EXERCISE:
In the entries below, filter for the word "lambda" and copy every matching line.

STORED DATA:
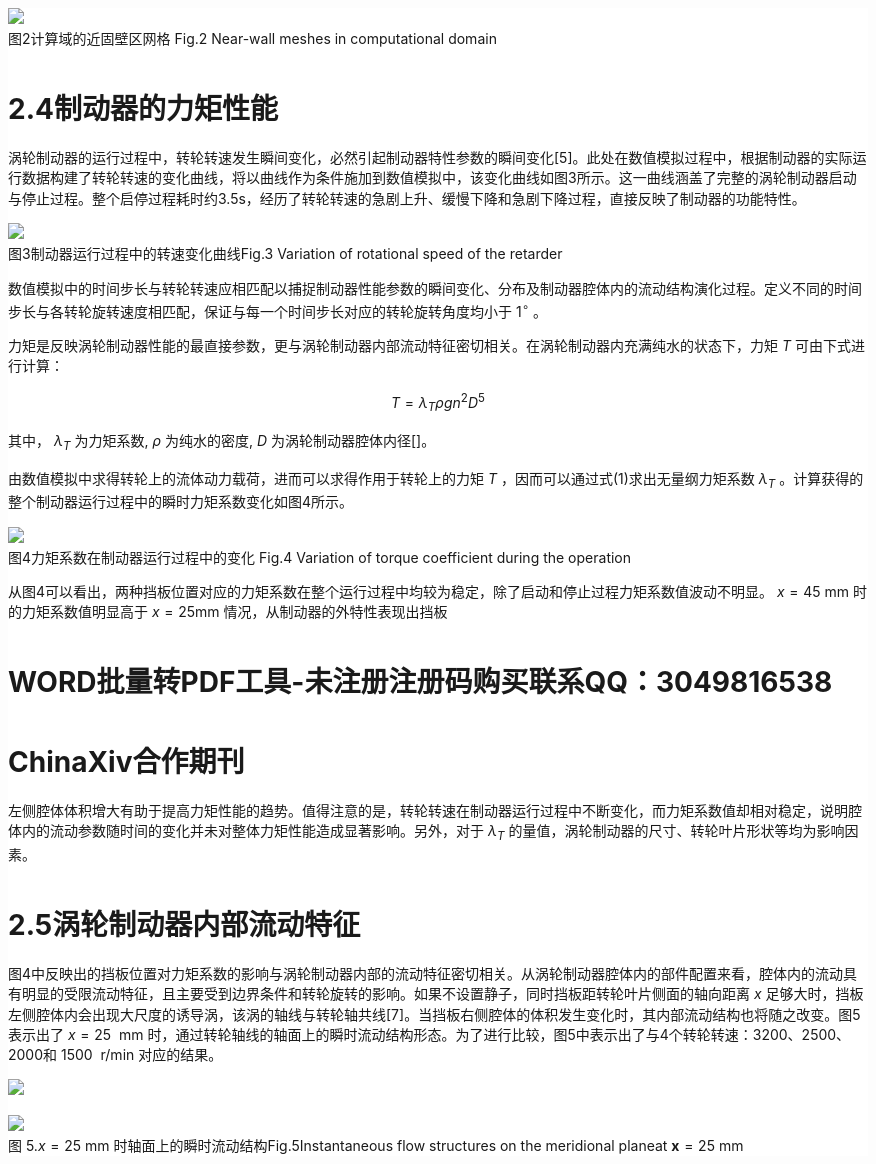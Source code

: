 ![](images/c6c010ce715f2e4dd9c60cb6ab6af462113067e831fd6caab50ed3d7e80b24e7.jpg)  
图2计算域的近固壁区网格 Fig.2 Near-wall meshes in computational domain

# 2.4制动器的力矩性能

涡轮制动器的运行过程中，转轮转速发生瞬间变化，必然引起制动器特性参数的瞬间变化[5]。此处在数值模拟过程中，根据制动器的实际运行数据构建了转轮转速的变化曲线，将以曲线作为条件施加到数值模拟中，该变化曲线如图3所示。这一曲线涵盖了完整的涡轮制动器启动与停止过程。整个启停过程耗时约3.5s，经历了转轮转速的急剧上升、缓慢下降和急剧下降过程，直接反映了制动器的功能特性。

![](images/1d6340807744ea2e8e247672b81ec0268d6d2ed963d69924a73bfe93d805a51e.jpg)  
图3制动器运行过程中的转速变化曲线Fig.3 Variation of rotational speed of the retarder

数值模拟中的时间步长与转轮转速应相匹配以捕捉制动器性能参数的瞬间变化、分布及制动器腔体内的流动结构演化过程。定义不同的时间步长与各转轮旋转速度相匹配，保证与每一个时间步长对应的转轮旋转角度均小于 $1 ^ { \circ }$ 。

力矩是反映涡轮制动器性能的最直接参数，更与涡轮制动器内部流动特征密切相关。在涡轮制动器内充满纯水的状态下，力矩 $T$ 可由下式进行计算：

$$
T = \lambda _ { \mathit { T } } \rho g n ^ { 2 } D ^ { 5 }
$$

其中， $\lambda _ { T }$ 为力矩系数, $\rho$ 为纯水的密度, $D$ 为涡轮制动器腔体内径[]。

由数值模拟中求得转轮上的流体动力载荷，进而可以求得作用于转轮上的力矩 $T$ ，因而可以通过式(1)求出无量纲力矩系数 $\lambda _ { T }$ 。计算获得的整个制动器运行过程中的瞬时力矩系数变化如图4所示。

![](images/f92cb9a85eb91d2a1a6db510d016ce8606466b644db3271583f8d57f82c3b088.jpg)  
图4力矩系数在制动器运行过程中的变化 Fig.4 Variation of torque coefficient during the operation

从图4可以看出，两种挡板位置对应的力矩系数在整个运行过程中均较为稳定，除了启动和停止过程力矩系数值波动不明显。 $x { = } 4 5 \ \mathrm { m m }$ 时的力矩系数值明显高于 $x { = } 2 5 \mathrm { m m }$ 情况，从制动器的外特性表现出挡板

# WORD批量转PDF工具-未注册注册码购买联系QQ：3049816538

# ChinaXiv合作期刊

左侧腔体体积增大有助于提高力矩性能的趋势。值得注意的是，转轮转速在制动器运行过程中不断变化，而力矩系数值却相对稳定，说明腔体内的流动参数随时间的变化并未对整体力矩性能造成显著影响。另外，对于 $\lambda _ { T }$ 的量值，涡轮制动器的尺寸、转轮叶片形状等均为影响因素。

# 2.5涡轮制动器内部流动特征

图4中反映出的挡板位置对力矩系数的影响与涡轮制动器内部的流动特征密切相关。从涡轮制动器腔体内的部件配置来看，腔体内的流动具有明显的受限流动特征，且主要受到边界条件和转轮旋转的影响。如果不设置静子，同时挡板距转轮叶片侧面的轴向距离 $x$ 足够大时，挡板左侧腔体内会出现大尺度的诱导涡，该涡的轴线与转轮轴共线[7]。当挡板右侧腔体的体积发生变化时，其内部流动结构也将随之改变。图5表示出了 $x { = } 2 5 \ \mathrm { ~ m m }$ 时，通过转轮轴线的轴面上的瞬时流动结构形态。为了进行比较，图5中表示出了与4个转轮转速：3200、2500、2000和 $1 5 0 0 ~ \mathrm { \ r / m i n }$ 对应的结果。

![](images/8e4c61ed920bb3111205ec7ea01e7c55235ab2b7727c8087a9e17118b3039a56.jpg)

![](images/1ba439f0b8aa83cd58df763d0cd16b892748e3e27c2b6e96ab155cc32e27cd51.jpg)  
图 $5 . x { = } 2 5 ~ \mathrm { m m }$ 时轴面上的瞬时流动结构Fig.5Instantaneous flow structures on the meridional planeat $\scriptstyle \mathbf { x } = 2 5 { \mathrm { ~ m m } }$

REPLY TO THE TASK:
T = \lambda _ { \mathit { T } } \rho g n ^ { 2 } D ^ { 5 }
其中， $\lambda _ { T }$ 为力矩系数, $\rho$ 为纯水的密度, $D$ 为涡轮制动器腔体内径[]。
由数值模拟中求得转轮上的流体动力载荷，进而可以求得作用于转轮上的力矩 $T$ ，因而可以通过式(1)求出无量纲力矩系数 $\lambda _ { T }$ 。计算获得的整个制动器运行过程中的瞬时力矩系数变化如图4所示。
左侧腔体体积增大有助于提高力矩性能的趋势。值得注意的是，转轮转速在制动器运行过程中不断变化，而力矩系数值却相对稳定，说明腔体内的流动参数随时间的变化并未对整体力矩性能造成显著影响。另外，对于 $\lambda _ { T }$ 的量值，涡轮制动器的尺寸、转轮叶片形状等均为影响因素。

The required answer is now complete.